Everywhere I looked there were signs of buds coming through the hard earth, of trees wakening with fruitful promise, roses yawning into the early steps of a summer of blooming beauty. The whole place felt like I had walked in on the final minutes of a deep long winter sleep, as signs of spring and life beckoned the viewer into the beginnings of something new, unique and radiant. I have never before in such a complete sense caught that sense of spring, of hopefulness, of expectation.

I am sitting here writing this very aware that this is the Easter weekend where for millions across the globe the sense of expectation is one of anticipating tomorrow Easter Sunday, a day re-orientating the worlds of believers once again to re-direct people to hope, to new life and resurrection. It is a season for creative new beginning, restoration and renewal.

Whether because of a religious festival, or because of the visible realities around us there is indeed today a sense of the dormant. Of a world birthing possibility into being, of pregnant hope about to be born into possibility.

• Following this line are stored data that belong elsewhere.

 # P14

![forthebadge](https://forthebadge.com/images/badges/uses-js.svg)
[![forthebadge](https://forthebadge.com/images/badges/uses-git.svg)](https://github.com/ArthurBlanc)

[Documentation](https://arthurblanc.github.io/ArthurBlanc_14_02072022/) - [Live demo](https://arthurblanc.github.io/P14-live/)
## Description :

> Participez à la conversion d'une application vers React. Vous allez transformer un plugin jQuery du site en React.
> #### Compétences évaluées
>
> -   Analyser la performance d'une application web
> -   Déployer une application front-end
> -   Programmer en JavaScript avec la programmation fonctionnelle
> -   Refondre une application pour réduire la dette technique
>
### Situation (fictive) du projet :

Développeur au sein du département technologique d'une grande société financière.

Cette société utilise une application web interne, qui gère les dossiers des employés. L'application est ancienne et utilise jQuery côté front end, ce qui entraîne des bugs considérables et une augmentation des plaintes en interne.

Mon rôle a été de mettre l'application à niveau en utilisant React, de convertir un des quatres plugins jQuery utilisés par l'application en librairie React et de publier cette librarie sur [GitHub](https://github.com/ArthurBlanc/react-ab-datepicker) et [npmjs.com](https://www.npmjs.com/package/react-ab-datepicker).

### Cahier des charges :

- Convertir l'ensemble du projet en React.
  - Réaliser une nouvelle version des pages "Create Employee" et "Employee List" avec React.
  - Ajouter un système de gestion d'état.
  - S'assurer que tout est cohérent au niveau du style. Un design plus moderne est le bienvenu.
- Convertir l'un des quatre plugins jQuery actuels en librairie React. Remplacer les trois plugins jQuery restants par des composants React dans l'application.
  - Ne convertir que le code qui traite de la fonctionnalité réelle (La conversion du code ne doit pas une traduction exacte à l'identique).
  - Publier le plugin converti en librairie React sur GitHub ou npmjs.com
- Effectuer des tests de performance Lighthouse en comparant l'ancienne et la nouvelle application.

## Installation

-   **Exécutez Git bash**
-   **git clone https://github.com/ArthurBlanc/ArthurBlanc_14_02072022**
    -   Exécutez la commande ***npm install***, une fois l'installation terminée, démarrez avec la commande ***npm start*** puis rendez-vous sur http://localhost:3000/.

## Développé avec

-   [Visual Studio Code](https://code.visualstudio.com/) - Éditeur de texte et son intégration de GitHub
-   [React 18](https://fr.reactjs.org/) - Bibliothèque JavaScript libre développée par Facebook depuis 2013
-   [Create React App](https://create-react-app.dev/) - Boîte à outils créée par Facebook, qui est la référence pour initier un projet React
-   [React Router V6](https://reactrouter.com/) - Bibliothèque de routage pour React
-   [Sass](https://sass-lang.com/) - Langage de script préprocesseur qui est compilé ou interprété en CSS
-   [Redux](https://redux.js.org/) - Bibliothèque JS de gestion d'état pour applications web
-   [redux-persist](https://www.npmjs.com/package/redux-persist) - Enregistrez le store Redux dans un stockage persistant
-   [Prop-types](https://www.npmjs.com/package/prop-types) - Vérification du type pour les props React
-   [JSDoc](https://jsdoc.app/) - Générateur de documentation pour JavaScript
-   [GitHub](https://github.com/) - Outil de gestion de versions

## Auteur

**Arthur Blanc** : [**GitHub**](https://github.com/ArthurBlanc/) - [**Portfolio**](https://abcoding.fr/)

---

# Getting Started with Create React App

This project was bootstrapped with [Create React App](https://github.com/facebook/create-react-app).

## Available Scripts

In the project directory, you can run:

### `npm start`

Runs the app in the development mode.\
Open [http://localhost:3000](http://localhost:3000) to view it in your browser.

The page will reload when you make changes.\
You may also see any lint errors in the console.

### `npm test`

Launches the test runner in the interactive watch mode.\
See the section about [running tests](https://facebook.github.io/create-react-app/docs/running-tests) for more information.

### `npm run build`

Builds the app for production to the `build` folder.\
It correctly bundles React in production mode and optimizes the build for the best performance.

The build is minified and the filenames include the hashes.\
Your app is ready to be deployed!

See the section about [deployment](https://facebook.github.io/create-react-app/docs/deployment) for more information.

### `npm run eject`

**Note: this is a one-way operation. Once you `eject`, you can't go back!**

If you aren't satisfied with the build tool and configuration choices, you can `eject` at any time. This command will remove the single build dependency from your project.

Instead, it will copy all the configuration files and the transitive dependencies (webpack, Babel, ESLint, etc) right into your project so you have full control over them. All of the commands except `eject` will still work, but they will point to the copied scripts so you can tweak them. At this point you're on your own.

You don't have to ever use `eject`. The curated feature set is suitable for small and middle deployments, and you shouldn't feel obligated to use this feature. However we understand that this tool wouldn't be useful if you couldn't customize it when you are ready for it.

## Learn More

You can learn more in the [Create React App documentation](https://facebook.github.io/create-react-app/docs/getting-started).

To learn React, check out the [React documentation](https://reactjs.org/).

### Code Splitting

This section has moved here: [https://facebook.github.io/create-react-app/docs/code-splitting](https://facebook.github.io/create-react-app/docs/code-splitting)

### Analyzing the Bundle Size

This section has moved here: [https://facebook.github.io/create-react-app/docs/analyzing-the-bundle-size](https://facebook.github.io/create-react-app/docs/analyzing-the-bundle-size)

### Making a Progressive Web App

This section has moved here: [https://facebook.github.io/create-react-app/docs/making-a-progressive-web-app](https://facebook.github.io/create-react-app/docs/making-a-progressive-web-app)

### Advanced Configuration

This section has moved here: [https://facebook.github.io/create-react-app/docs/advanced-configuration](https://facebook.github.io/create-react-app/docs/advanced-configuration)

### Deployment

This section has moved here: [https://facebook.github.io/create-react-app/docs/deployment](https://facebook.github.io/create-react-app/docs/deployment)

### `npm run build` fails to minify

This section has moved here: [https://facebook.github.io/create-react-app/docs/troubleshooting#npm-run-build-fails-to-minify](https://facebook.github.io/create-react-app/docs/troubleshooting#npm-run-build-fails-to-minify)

These last few weeks I have spent much time writing and talking about the challenges facing social care in both the care home and homecare sector in Scotland. As I sit here this Easter weekend, I have too much evidence before me that we are at a point of real criticality where the next few days and weeks and the political and fiscal decisions made during them will have a profound and lasting effect on our whole society and not just upon social care.

But I am also increasingly aware of the dormant nature of social care in Scotland. This is a sector whose tens of thousands of paid workers and whose tens and thousands of unpaid carers, exhausted, diminished and drained as they are have so much indescribable passion left and so much untapped and unappreciated potential. This is a sector who like a volcano lying dormant through decades has so much potential to burst into flame and fire. This is a sector which like the butterfly lying dormant has the potential to take flight into beautiful creativity.

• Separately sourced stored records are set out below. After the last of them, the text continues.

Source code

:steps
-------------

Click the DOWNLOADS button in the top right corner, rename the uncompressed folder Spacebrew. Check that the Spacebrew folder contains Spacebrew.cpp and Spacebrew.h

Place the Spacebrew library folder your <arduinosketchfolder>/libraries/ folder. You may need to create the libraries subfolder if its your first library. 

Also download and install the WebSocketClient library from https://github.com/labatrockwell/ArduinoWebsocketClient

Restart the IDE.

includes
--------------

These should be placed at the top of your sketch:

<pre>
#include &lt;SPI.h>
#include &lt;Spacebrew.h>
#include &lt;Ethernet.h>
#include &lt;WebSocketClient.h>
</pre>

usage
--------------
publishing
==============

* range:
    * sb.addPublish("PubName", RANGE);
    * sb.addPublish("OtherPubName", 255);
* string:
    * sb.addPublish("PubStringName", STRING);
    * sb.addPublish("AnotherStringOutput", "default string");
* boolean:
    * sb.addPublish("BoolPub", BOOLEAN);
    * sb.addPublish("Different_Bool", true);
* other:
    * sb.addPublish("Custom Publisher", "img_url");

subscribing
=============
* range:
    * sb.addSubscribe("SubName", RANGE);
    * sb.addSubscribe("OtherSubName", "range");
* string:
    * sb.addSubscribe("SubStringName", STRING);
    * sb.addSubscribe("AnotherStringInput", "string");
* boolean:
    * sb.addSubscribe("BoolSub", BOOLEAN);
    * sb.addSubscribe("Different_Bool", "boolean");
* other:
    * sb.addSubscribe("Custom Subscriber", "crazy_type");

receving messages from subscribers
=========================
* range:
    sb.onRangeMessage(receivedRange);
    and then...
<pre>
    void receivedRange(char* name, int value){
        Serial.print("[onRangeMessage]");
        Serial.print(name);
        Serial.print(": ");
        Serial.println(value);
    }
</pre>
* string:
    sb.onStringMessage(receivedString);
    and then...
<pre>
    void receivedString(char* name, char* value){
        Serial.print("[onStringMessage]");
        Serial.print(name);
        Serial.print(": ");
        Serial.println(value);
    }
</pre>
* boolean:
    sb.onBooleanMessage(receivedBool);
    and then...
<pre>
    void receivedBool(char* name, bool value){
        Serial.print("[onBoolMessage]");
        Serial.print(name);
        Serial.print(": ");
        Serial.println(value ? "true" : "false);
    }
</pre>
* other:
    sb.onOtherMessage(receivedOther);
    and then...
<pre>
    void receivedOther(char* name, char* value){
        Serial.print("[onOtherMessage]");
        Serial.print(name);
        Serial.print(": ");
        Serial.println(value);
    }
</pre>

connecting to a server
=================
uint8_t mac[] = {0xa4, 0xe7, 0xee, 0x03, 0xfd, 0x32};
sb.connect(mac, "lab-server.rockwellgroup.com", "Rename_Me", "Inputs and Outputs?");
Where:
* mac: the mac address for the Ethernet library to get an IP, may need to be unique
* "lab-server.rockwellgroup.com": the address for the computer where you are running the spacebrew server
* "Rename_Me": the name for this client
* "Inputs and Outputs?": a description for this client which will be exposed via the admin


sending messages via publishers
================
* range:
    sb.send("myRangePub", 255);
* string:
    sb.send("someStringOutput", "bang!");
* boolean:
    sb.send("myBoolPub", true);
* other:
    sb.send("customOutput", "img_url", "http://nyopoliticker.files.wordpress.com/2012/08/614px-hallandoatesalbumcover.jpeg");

Social care is not and never has been a set of transactions and tasks, it is a way of relating to another which enables someone to be supported to live their lives as they want and need to, to achieve their potential, to flourish, thrive and come alive. Social care is not about budgets and balance sheets, its about relationships and the realities of loving and living in community. Social care is about connection and aloneness, about being heard and hearing absence. Social care is the giftedness of skilled professionals who have the capacity to be with others at the cutting points of pain and emptiness, and the skills and gifts of being able to grant assurance, offer direction, and uphold despite all.

There is so much potential in our social care workforce if only they were better valued and recognised, rewarded and remunerated. There is so much giftedness in those who support and care for a loved one in family home and neighbourhood, if only we valued and recognised them better and gave true respite and support to their loving and giving. There is so much that the women and men who live in our streets and villages and do so by support and care have to give their communities and neighbours. There is so much more that those limited by age and disability, by condition and circumstance, have to give to their local places and people, if only we could as a society and political leadership allow that offer to be made through our action of establishing a properly resourced and prioritised social care system

The potential of social care in this spring weekend, to transform the whole of our society and community is enormous. The ability of this sector and its talented workforce to be the agents of a wider societal renewal and re-orientation is beyond description, if only we treated it and them as a sector worthy of investment, priority and economic recognition.

Dormant is a word which today describes social care in Scotland but that which is dormant can either come to life, and resurrect the whole of living, or it can stay untapped and unreleased, a potential lost by the failure to recognise its contribution. It is time to wake up the sleeping potential of social care for the whole of Scotland. In this season of hope and expectation, it is time for social care to be allowed to come alive and change us all.